Employment Law Report
EEOC Releases Technical Assistance Document on Use of Artificial Intelligence in Selection Procedures & the Possibility of Disparate Impact
By: Kaylee Secor, Wyatt Summer Associate
Employers are increasingly using artificial intelligence (AI) to aid them in their selection procedures, which are procedures used to make decisions regarding hiring, promotion, and firing. Using AI tools to aid in the selection process offers the promise of reducing or eliminating selection bias. However, there is the possibility that newer algorithmic decision-making tools can lead to “disparate impact” or “adverse impact” under Title VII of the Civil Rights Act of 1964.
Title VII prohibits employers from using selection procedures that disproportionately have a negative effect on a protected class on the basis of race, color, religion, sex, or national origin. When the selection procedures are not job related for the position in question and consistent with business necessity, this is known as “disparate impact” discrimination. The Equal Employment Opportunity Commission (EEOC) recently released a new technical assistance document discussing disparate or adverse impact to help employers prevent the use of AI from leading to discrimination in the workplace. The EEOC’s technical assistance document can be found here.
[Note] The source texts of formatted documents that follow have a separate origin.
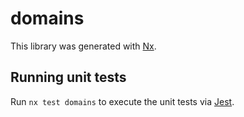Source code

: # domains

This library was generated with [Nx](https://nx.dev).

## Running unit tests

Run `nx test domains` to execute the unit tests via [Jest](https://jestjs.io).
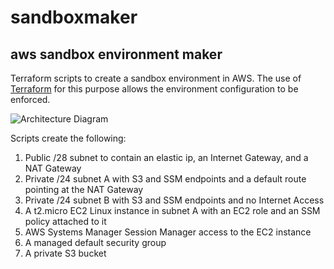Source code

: # sandboxmaker
## aws sandbox environment maker

Terraform scripts to create a sandbox environment in AWS. The use of [Terraform](https://terraform.io) for this purpose allows the environment configuration to be enforced.

![Architecture Diagram](https://s3.amazonaws.com/fortunecookiezen/github/images/Sandbox+Design.png)

Scripts create the following:
1. Public /28 subnet to contain an elastic ip, an Internet Gateway, and a NAT Gateway
2. Private /24 subnet A with S3 and SSM endpoints and a default route pointing at the NAT Gateway
3. Private /24 subnet B with S3 and SSM endpoints and no Internet Access
4. A t2.micro EC2 Linux instance in subnet A with an EC2 role and an SSM policy attached to it
5. AWS Systems Manager Session Manager access to the EC2 instance
6. A managed default security group
7. A private S3 bucket
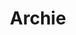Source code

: ---
title: Archie
description: A puzzle game requires you to push buttons, flip the switch, and find a way around on a reflective chamber to escape the facility.
image: /src/assets/games/archie.png
---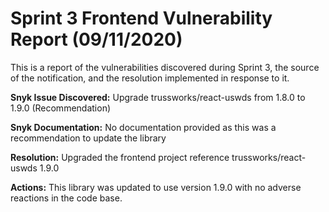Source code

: # Sprint 3 Frontend Vulnerability Report (09/11/2020) 

 This is a report of the vulnerabilities discovered during Sprint 3, the source of the notification, and the resolution implemented in response to it. 
 

**Snyk Issue Discovered:**
Upgrade trussworks/react-uswds from 1.8.0 to 1.9.0 (Recommendation) 

**Snyk Documentation:**
No documentation provided as this was a recommendation to update the library 

**Resolution:**
Upgraded the frontend project reference trussworks/react-uswds 1.9.0 

**Actions:**
This library was updated to use version 1.9.0 with no adverse reactions in the code base. 

 

 
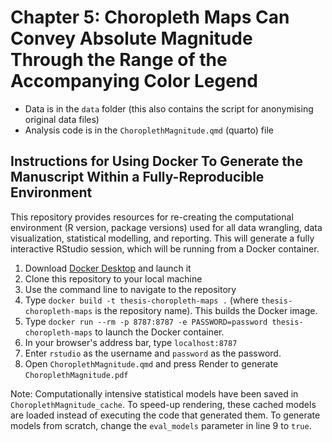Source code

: # Chapter 5: Choropleth Maps Can Convey Absolute Magnitude Through the Range of the Accompanying Color Legend

* Data is in the `data` folder (this also contains the script for anonymising original data files)
* Analysis code is in the `ChoroplethMagnitude.qmd` (quarto) file

## Instructions for Using Docker To Generate the Manuscript Within a Fully-Reproducible Environment

This repository provides resources for re-creating the computational environment (R version, package versions) used for all data wrangling, data visualization, statistical modelling, and reporting. This will generate a fully interactive RStudio session, which will be running from a Docker container.

1. Download [Docker Desktop](https://www.docker.com) and launch it
2. Clone this repository to your local machine
3. Use the command line to navigate to the repository
4. Type `docker build -t thesis-choropleth-maps .` (where `thesis-choropleth-maps` is the repository name). This builds the Docker image.
5. Type `docker run --rm -p 8787:8787 -e PASSWORD=password thesis-choropleth-maps` to launch the Docker container.
6. In your browser's address bar, type `localhost:8787`
7. Enter `rstudio` as the username and `password` as the password. 
8. Open `ChoroplethMagnitude.qmd` and press Render to generate `ChoroplethMagnitude.pdf`

Note: Computationally intensive statistical models have been saved in `ChoroplethMagnitude_cache`. To speed-up rendering, these cached models are loaded instead of executing the code that generated them. To generate models from scratch, change the `eval_models` parameter in line 9 to `true`.

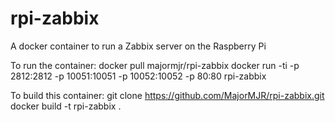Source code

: # rpi-zabbix
A docker container to run a Zabbix server on the Raspberry Pi

To run the container:
    docker pull majormjr/rpi-zabbix
    docker run -ti -p 2812:2812 -p 10051:10051 -p 10052:10052 -p 80:80 rpi-zabbix 

To build this container:
    git clone https://github.com/MajorMJR/rpi-zabbix.git
    docker build -t rpi-zabbix .
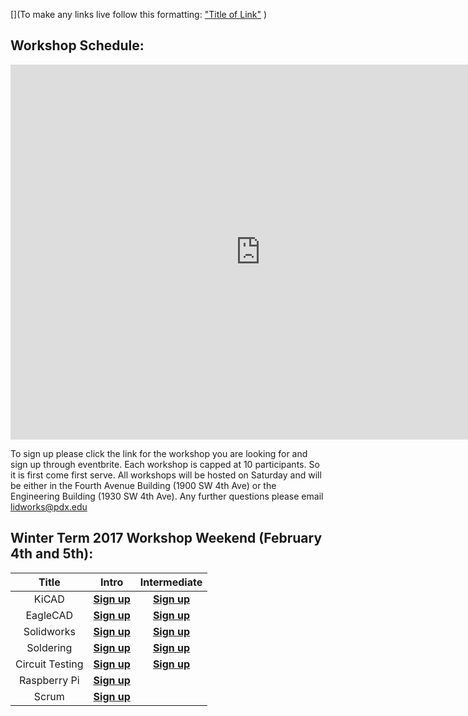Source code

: [](To make any links live follow this formatting:
["Title of Link"](Link)
)

## Workshop Schedule:

<iframe src="https://calendar.google.com/calendar/embed?title=L.I.D.%20Workshops&amp;height=600&amp;wkst=1&amp;bgcolor=%23FFFFFF&amp;ctz=America%2FLos_Angeles" style="border-width:0" width="800" height="600" frameborder="0" scrolling="no" markdown="0">&nbsp;</iframe>


To sign up please click the link for the workshop you are looking for and sign up through eventbrite.  Each workshop is capped at 10 participants.  So it is first come first serve. All workshops will be hosted on Saturday and will be either in the Fourth Avenue Building (1900 SW 4th Ave) or the Engineering Building (1930 SW 4th Ave).  Any further questions please email <lidworks@pdx.edu>

## Winter Term 2017 Workshop Weekend (February 4th and 5th):
|Title|Intro|Intermediate|
|:---------------:|:------------------------:|:---------:|
| KiCAD |**[Sign up](https://www.eventbrite.com/e/intro-to-kicad-tickets-31488169964)**|**[Sign up](https://www.eventbrite.com/e/intermediate-ki-cad-tickets-31454300660)**|
| EagleCAD |**[Sign up](https://www.eventbrite.com/e/intro-to-eaglecad-tickets-31454752010)**|**[Sign up](https://www.eventbrite.com/e/intermediate-eaglecad-tickets-31488076685)**|
| Solidworks  |**[Sign up](https://www.eventbrite.com/e/intro-to-solidworks-tickets-31488338468)**|**[Sign up](https://www.eventbrite.com/e/intermediate-soldiworks-tickets-31644689117)**|
| Soldering |**[Sign up](https://www.eventbrite.com/e/intro-to-soldering-tickets-31488429741)**|**[Sign up](https://www.eventbrite.com/e/intermediate-soldering-tickets-31454481200)**|
| Circuit Testing | **[Sign up](https://www.eventbrite.com/e/intro-to-circuit-testing-tickets-31488624323)** |**[Sign up](https://www.eventbrite.com/e/intermediate-circuit-testing-tickets-31454574479)**|
| Raspberry Pi |**[Sign up](https://www.eventbrite.com/e/raspberry-pi-tickets-31644028140)**|
| Scrum | **[Sign up](https://www.eventbrite.com/e/intro-to-scrum-tickets-31644250806)** |





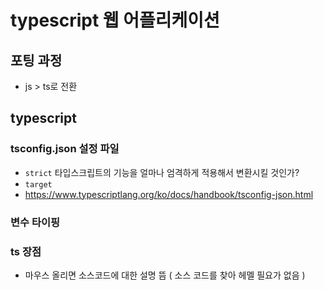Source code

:# typescript 웹 어플리케이션

## 포팅 과정
- js > ts로 전환

## typescript
### tsconfig.json 설정 파일
- `strict` 타입스크립트의 기능을 얼마나 엄격하게 적용해서 변환시킬 것인가?
- `target` 
- https://www.typescriptlang.org/ko/docs/handbook/tsconfig-json.html

### 변수 타이핑


### ts 장점
- 마우스 올리면 소스코드에 대한 설명 뜸 ( 소스 코드를 찾아 헤멜 필요가 없음 )
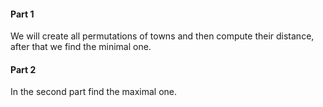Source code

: #### Part 1

We will create all permutations of towns and then compute their distance, after that we find the minimal one.

#### Part 2

In the second part find the maximal one.
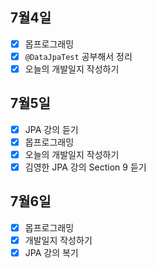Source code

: ## 7월4일

- [x] 몹프로그래밍
- [x] `@DataJpaTest` 공부해서 정리
- [x] 오늘의 개발일지 작성하기 

## 7월5일

- [x] JPA 강의 듣기
- [x] 몹프로그래밍
- [x] 오늘의 개발일지 작성하기
- [x] 김영한 JPA 강의 Section 9 듣기

## 7월6일

- [x] 몹프로그래밍
- [x] 개발일지 작성하기
- [x] JPA 강의 복기
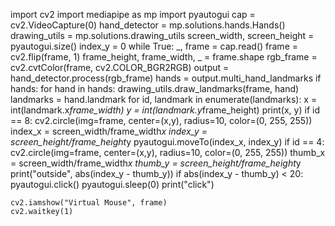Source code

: import cv2
import mediapipe as mp
import pyautogui
cap = cv2.VideoCapture(0)
hand_detector = mp.solutions.hands.Hands()
drawing_utils = mp.solutions.drawing_utils
screen_width, screen_height = pyautogui.size()
index_y = 0
while True:
    _, frame = cap.read()
    frame = cv2.flip(frame, 1)
    frame_height, frame_width, _ = frame.shape
    rgb_frame = cv2.cvtColor(frame, cv2.COLOR_BGR2RGB)
    output = hand_detector.process(rgb_frame)
    hands = output.multi_hand_landmarks
    if hands:
        for hand in hands:
            drawing_utils.draw_landmarks(frame, hand)
            landmarks = hand.landmark
            for id, landmark in enumerate(landmarks):
                x = int(landmark.x*frame_width)
                y = int(landmark.y*frame_height)
                print(x, y)
                if id == 8:
                    cv2.circle(img=frame, center=(x,y), radius=10, color=(0, 255, 255))
                    index_x = screen_width/frame_width*x
                    index_y = screen_height/frame_height*y
                    pyautogui.moveTo(index_x, index_y)
                if id == 4:
                    cv2.circle(img=frame, center=(x,y), radius=10, color=(0, 255, 255))
                    thumb_x = screen_width/frame_width*x
                    thumb_y = screen_height/frame_height*y
                    print("outside", abs(index_y - thumb_y))
                    if abs(index_y - thumb_y) < 20:
                        pyautogui.click()
                        pyautogui.sleep(0)
                        print("click")

    cv2.iamshow("Virtual Mouse", frame)
    cv2.waitkey(1)
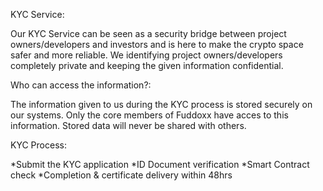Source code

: KYC Service:

Our KYC Service can be seen as a security bridge between project owners/developers and investors and is here to make the crypto space safer and more reliable. We identifying project owners/developers completely private and keeping the given information confidential.

Who can access the information?:

The information given to us during the KYC process is stored securely on our systems. Only the core members of Fuddoxx have acces to this information. Stored data will never be shared with others.

KYC Process:

*Submit the KYC application
*ID Document verification
*Smart Contract check
*Completion & certificate delivery within 48hrs
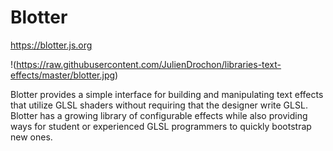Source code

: # Blotter

https://blotter.js.org

!(https://raw.githubusercontent.com/JulienDrochon/libraries-text-effects/master/blotter.jpg)

Blotter provides a simple interface for building and manipulating text effects that utilize GLSL shaders without requiring that the designer write GLSL. Blotter has a growing library of configurable effects while also providing ways for student or experienced GLSL programmers to quickly bootstrap new ones.

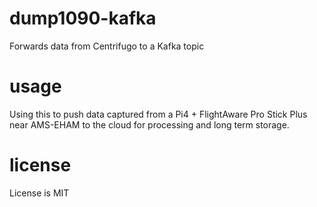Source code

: # dump1090-kafka
Forwards data from Centrifugo to a Kafka topic

# usage
Using this to push data captured from a Pi4 + FlightAware Pro Stick Plus near AMS-EHAM to the cloud for processing and long term storage.

# license
License is MIT
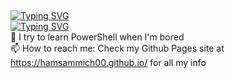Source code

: ## 
<!--![Header](./hamsammich00-header.png)  -->
<a href="https://git.io/typing-svg"><img src="https://readme-typing-svg.demolab.com?font=Orbitron&duration=5555&pause=1000&color=07F700&width=435&lines=hamsammich00" alt="Typing SVG" /></a>  
<a href="https://git.io/typing-svg"><img src="https://readme-typing-svg.demolab.com?font=Orbitron&size=15&duration=5555&pause=1000&color=07F700&width=435&lines=Just+a+sys+admin" alt="Typing SVG" /></a>  
🔭 I try to learn PowerShell when I'm bored  
📫 How to reach me: Check my Github Pages site at https://hamsammich00.github.io/ for all my info
<!--
**hamsammich00/hamsammich00** is a ✨ _special_ ✨ repository because its `README.md` (this file) appears on your GitHub profile.

Here are some ideas to get you started:

- 🔭 I’m currently working on ...
- 🌱 I’m currently learning ...
- 👯 I’m looking to collaborate on ...
- 🤔 I’m looking for help with ...
- 💬 Ask me about ...
- 📫 How to reach me: ...
- 😄 Pronouns: ...
- ⚡ Fun fact: ...
-->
AI tools produce results based on information provided to them. Depending on the algorithms or data set being used, the AI tool may duplicate past discriminatory practices that favor one group of individuals over another. The EEOC provides that “employers can assess whether a selection procedure has an adverse impact on a particular protected group by checking whether use of the procedure causes a selection rate for individuals in the group that is ‘substantially’ less than the selection rate for individuals in another group.” The four-fifths rule is a general rule of thumb to determine whether a selection rate for one group is “substantially” different than that of another group. The rule provides that one selection rate is substantially different than another if their ratio is less than four-fifths (or 80%). However, courts have agreed that the four-fifths rule is not always an appropriate measure, especially where it is not a reasonable substitute for statistical significance.
If the use of an AI tool has a disparate or adverse impact on individuals of a particular class, then use of the tool will violate Title VII unless the employer can show that such use is job related or consistent with business necessity. The EEOC encourages employers to conduct routine self-analyses to determine whether their selection practices have a disproportionately large negative impact. If an employer discovers that its AI tool imposes a disparate impact on a particular class, then it should take steps to reduce the impact or select a different tool entirely.